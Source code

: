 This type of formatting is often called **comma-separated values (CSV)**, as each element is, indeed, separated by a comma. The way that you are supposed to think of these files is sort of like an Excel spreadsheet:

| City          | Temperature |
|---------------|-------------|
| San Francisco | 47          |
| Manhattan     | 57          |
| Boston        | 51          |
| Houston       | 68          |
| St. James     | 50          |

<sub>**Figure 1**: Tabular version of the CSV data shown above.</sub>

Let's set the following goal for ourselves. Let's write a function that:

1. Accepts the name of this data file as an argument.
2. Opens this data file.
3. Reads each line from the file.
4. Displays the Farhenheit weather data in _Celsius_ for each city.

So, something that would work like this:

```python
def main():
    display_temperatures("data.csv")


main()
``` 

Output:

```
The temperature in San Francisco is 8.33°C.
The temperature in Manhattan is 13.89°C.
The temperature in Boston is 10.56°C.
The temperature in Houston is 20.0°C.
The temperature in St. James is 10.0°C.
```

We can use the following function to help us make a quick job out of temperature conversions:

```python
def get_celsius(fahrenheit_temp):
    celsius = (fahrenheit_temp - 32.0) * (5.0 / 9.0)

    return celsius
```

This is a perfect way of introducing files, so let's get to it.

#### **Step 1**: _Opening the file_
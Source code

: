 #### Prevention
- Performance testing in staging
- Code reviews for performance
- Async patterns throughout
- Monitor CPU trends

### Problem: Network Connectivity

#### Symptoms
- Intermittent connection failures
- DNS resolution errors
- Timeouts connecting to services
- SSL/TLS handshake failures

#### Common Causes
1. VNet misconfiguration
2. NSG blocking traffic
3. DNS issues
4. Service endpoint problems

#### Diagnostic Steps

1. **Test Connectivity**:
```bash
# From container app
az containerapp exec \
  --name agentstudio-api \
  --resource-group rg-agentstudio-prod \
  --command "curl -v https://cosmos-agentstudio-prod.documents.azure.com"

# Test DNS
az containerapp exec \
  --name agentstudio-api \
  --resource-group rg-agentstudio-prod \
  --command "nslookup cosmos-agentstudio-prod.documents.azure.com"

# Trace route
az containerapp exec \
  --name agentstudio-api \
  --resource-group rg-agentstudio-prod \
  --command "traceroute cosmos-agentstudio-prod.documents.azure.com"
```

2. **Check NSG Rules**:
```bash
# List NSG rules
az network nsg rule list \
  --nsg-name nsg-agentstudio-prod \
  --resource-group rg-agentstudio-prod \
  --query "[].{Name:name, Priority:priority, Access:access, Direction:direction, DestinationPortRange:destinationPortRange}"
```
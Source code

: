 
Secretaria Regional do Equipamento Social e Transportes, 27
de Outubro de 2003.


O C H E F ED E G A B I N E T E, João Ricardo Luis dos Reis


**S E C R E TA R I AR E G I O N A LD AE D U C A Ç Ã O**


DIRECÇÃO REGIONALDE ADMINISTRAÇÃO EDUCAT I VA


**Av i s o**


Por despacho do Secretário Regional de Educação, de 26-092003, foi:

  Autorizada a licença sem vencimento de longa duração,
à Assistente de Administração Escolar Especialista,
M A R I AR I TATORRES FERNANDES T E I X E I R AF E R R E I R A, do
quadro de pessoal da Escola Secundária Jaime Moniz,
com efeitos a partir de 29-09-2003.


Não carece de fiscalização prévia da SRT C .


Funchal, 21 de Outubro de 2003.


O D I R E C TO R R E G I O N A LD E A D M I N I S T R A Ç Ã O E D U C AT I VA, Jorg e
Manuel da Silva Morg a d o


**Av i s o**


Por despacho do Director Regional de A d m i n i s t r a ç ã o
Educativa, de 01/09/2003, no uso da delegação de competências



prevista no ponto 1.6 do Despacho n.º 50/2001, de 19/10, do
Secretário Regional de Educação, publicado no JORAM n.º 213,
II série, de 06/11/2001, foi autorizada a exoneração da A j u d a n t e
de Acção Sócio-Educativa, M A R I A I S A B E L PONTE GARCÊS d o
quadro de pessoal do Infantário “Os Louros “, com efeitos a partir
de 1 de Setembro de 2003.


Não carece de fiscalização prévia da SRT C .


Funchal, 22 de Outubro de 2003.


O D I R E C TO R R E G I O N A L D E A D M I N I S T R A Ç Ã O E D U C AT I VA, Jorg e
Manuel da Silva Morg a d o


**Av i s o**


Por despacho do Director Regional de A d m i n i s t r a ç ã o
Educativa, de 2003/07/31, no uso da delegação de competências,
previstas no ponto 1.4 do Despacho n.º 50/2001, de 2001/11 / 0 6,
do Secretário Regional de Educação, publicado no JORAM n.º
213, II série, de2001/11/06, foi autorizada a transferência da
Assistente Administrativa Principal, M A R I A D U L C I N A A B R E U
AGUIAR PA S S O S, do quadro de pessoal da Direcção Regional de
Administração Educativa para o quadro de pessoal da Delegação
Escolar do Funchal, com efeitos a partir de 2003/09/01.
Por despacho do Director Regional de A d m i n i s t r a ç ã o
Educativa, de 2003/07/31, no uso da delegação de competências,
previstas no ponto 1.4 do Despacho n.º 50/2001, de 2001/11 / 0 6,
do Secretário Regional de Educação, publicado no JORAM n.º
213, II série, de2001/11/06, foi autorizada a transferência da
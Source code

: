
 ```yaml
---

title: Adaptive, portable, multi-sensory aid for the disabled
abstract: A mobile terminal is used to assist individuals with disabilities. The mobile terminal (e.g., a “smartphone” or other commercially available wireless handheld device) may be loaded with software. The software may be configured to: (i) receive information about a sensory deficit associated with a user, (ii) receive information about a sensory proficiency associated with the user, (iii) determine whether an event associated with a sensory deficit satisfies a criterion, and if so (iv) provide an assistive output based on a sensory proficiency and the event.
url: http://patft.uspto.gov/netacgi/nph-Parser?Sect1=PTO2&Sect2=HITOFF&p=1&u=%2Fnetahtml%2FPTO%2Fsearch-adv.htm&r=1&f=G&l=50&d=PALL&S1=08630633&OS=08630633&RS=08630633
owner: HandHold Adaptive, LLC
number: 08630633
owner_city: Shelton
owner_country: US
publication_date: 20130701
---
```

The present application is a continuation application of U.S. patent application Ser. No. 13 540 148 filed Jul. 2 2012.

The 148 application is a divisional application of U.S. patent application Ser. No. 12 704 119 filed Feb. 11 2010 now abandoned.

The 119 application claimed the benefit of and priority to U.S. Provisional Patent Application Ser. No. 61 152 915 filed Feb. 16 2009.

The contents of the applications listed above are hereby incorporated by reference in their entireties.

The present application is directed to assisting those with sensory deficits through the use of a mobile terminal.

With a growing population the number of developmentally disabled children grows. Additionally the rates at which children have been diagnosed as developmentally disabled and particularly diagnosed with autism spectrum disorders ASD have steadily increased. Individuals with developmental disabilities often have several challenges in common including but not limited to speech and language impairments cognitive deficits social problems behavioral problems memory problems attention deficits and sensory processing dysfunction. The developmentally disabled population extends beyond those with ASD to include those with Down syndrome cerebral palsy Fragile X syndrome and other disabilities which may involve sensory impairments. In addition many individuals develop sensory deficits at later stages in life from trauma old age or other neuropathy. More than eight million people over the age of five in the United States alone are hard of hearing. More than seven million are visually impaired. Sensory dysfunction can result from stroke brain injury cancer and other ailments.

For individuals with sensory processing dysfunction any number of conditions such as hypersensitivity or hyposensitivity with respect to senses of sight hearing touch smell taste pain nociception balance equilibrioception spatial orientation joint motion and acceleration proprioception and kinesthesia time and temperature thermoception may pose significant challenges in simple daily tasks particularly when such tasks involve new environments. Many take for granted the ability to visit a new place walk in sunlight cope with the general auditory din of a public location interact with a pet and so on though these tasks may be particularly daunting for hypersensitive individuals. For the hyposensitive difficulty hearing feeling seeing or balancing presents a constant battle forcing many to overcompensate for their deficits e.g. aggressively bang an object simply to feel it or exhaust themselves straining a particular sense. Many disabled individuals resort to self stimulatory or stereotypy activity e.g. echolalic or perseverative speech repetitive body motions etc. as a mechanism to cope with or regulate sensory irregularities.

_____

Task prompt
Wherever a line of the listing above contains the string "failures", copy that line.

Written solution
- Intermittent connection failures
- SSL/TLS handshake failures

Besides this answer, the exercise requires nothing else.